RECORDS PROVIDED Block Start
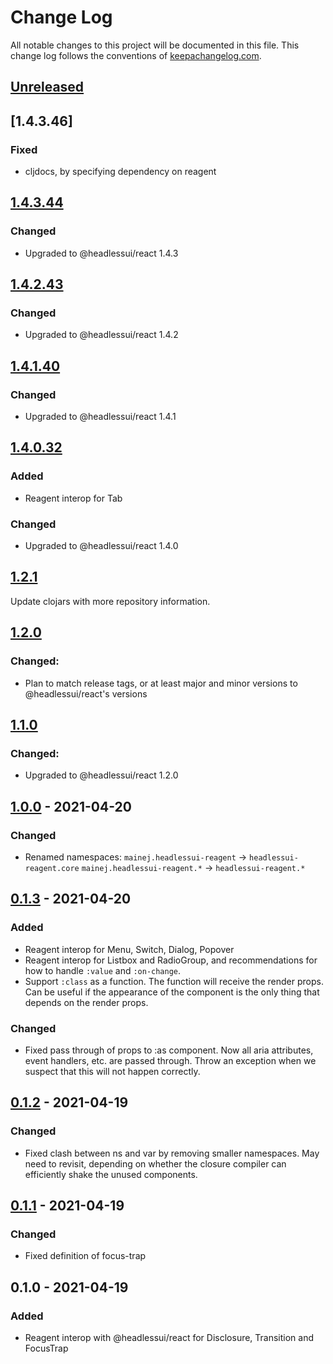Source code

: # Change Log
All notable changes to this project will be documented in this file. This
change log follows the conventions of
[keepachangelog.com](http://keepachangelog.com/).

## [Unreleased]

## [1.4.3.46]
### Fixed
- cljdocs, by specifying dependency on reagent

## [1.4.3.44]
### Changed
- Upgraded to @headlessui/react 1.4.3

## [1.4.2.43]
### Changed
- Upgraded to @headlessui/react 1.4.2

## [1.4.1.40]
### Changed
- Upgraded to @headlessui/react 1.4.1

## [1.4.0.32]
### Added
- Reagent interop for Tab

### Changed
- Upgraded to @headlessui/react 1.4.0

## [1.2.1]
Update clojars with more repository information.

## [1.2.0]
### Changed:
- Plan to match release tags, or at least major and minor versions to
  @headlessui/react's versions

## [1.1.0]
### Changed:
- Upgraded to @headlessui/react 1.2.0

## [1.0.0] - 2021-04-20
### Changed
- Renamed namespaces:
  `mainej.headlessui-reagent` -> `headlessui-reagent.core`
  `mainej.headlessui-reagent.*` -> `headlessui-reagent.*`

## [0.1.3] - 2021-04-20
### Added
- Reagent interop for Menu, Switch, Dialog, Popover
- Reagent interop for Listbox and RadioGroup, and recommendations for how to
  handle `:value` and `:on-change`.
- Support `:class` as a function. The function will receive the render props.
  Can be useful if the appearance of the component is the only thing that
  depends on the render props.

### Changed
- Fixed pass through of props to :as component. Now all aria attributes, event
  handlers, etc. are passed through. Throw an exception when we suspect that
  this will not happen correctly.

## [0.1.2] - 2021-04-19
### Changed
- Fixed clash between ns and var by removing smaller namespaces. May need to
  revisit, depending on whether the closure compiler can efficiently shake the
  unused components.

## [0.1.1] - 2021-04-19
### Changed
- Fixed definition of focus-trap

## 0.1.0 - 2021-04-19
### Added
- Reagent interop with @headlessui/react for Disclosure, Transition and FocusTrap

[Unreleased]: https://github.com/mainej/headlessui-reagent/compare/v1.4.3.44...main
[1.4.3.44]: https://github.com/mainej/headlessui-reagent/compare/v1.4.3.44...v1.4.3.46
[1.4.3.44]: https://github.com/mainej/headlessui-reagent/compare/v1.4.2.43...v1.4.3.44
[1.4.2.43]: https://github.com/mainej/headlessui-reagent/compare/v1.4.1.40...1.4.2.43
[1.4.1.40]: https://github.com/mainej/headlessui-reagent/compare/v1.4.0.32...v1.4.1.40
[1.4.0.32]: https://github.com/mainej/headlessui-reagent/compare/v1.2.1...v1.4.0.32
[1.2.1]: https://github.com/mainej/headlessui-reagent/compare/v1.2.0...v1.2.1
[1.2.0]: https://github.com/mainej/headlessui-reagent/compare/v1.1.0...v1.2.0
[1.1.0]: https://github.com/mainej/headlessui-reagent/compare/v1.0.0...v1.1.0
[1.0.0]: https://github.com/mainej/headlessui-reagent/compare/v0.1.3...v1.0.0
[0.1.3]: https://github.com/mainej/headlessui-reagent/compare/v0.1.2...v0.1.3
[0.1.2]: https://github.com/mainej/headlessui-reagent/compare/v0.1.1...v0.1.2
[0.1.1]: https://github.com/mainej/headlessui-reagent/compare/v0.1.0...v0.1.1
RECORDS PROVIDED Block End
Every entry above is to be set down exactly; the pictures are to be left out.

**ANSWER BELOW**
Source code

: # Change Log
All notable changes to this project will be documented in this file. This
change log follows the conventions of
[keepachangelog.com](http://keepachangelog.com/).

## [Unreleased]

## [1.4.3.46]
### Fixed
- cljdocs, by specifying dependency on reagent

## [1.4.3.44]
### Changed
- Upgraded to @headlessui/react 1.4.3

## [1.4.2.43]
### Changed
- Upgraded to @headlessui/react 1.4.2

## [1.4.1.40]
### Changed
- Upgraded to @headlessui/react 1.4.1

## [1.4.0.32]
### Added
- Reagent interop for Tab

### Changed
- Upgraded to @headlessui/react 1.4.0

## [1.2.1]
Update clojars with more repository information.

## [1.2.0]
### Changed:
- Plan to match release tags, or at least major and minor versions to
  @headlessui/react's versions

## [1.1.0]
### Changed:
- Upgraded to @headlessui/react 1.2.0

## [1.0.0] - 2021-04-20
### Changed
- Renamed namespaces:
  `mainej.headlessui-reagent` -> `headlessui-reagent.core`
  `mainej.headlessui-reagent.*` -> `headlessui-reagent.*`

## [0.1.3] - 2021-04-20
### Added
- Reagent interop for Menu, Switch, Dialog, Popover
- Reagent interop for Listbox and RadioGroup, and recommendations for how to
  handle `:value` and `:on-change`.
- Support `:class` as a function. The function will receive the render props.
  Can be useful if the appearance of the component is the only thing that
  depends on the render props.

### Changed
- Fixed pass through of props to :as component. Now all aria attributes, event
  handlers, etc. are passed through. Throw an exception when we suspect that
  this will not happen correctly.

## [0.1.2] - 2021-04-19
### Changed
- Fixed clash between ns and var by removing smaller namespaces. May need to
  revisit, depending on whether the closure compiler can efficiently shake the
  unused components.

## [0.1.1] - 2021-04-19
### Changed
- Fixed definition of focus-trap

## 0.1.0 - 2021-04-19
### Added
- Reagent interop with @headlessui/react for Disclosure, Transition and FocusTrap

[Unreleased]: https://github.com/mainej/headlessui-reagent/compare/v1.4.3.44...main
[1.4.3.44]: https://github.com/mainej/headlessui-reagent/compare/v1.4.3.44...v1.4.3.46
[1.4.3.44]: https://github.com/mainej/headlessui-reagent/compare/v1.4.2.43...v1.4.3.44
[1.4.2.43]: https://github.com/mainej/headlessui-reagent/compare/v1.4.1.40...1.4.2.43
[1.4.1.40]: https://github.com/mainej/headlessui-reagent/compare/v1.4.0.32...v1.4.1.40
[1.4.0.32]: https://github.com/mainej/headlessui-reagent/compare/v1.2.1...v1.4.0.32
[1.2.1]: https://github.com/mainej/headlessui-reagent/compare/v1.2.0...v1.2.1
[1.2.0]: https://github.com/mainej/headlessui-reagent/compare/v1.1.0...v1.2.0
[1.1.0]: https://github.com/mainej/headlessui-reagent/compare/v1.0.0...v1.1.0
[1.0.0]: https://github.com/mainej/headlessui-reagent/compare/v0.1.3...v1.0.0
[0.1.3]: https://github.com/mainej/headlessui-reagent/compare/v0.1.2...v0.1.3
[0.1.2]: https://github.com/mainej/headlessui-reagent/compare/v0.1.1...v0.1.2
[0.1.1]: https://github.com/mainej/headlessui-reagent/compare/v0.1.0...v0.1.1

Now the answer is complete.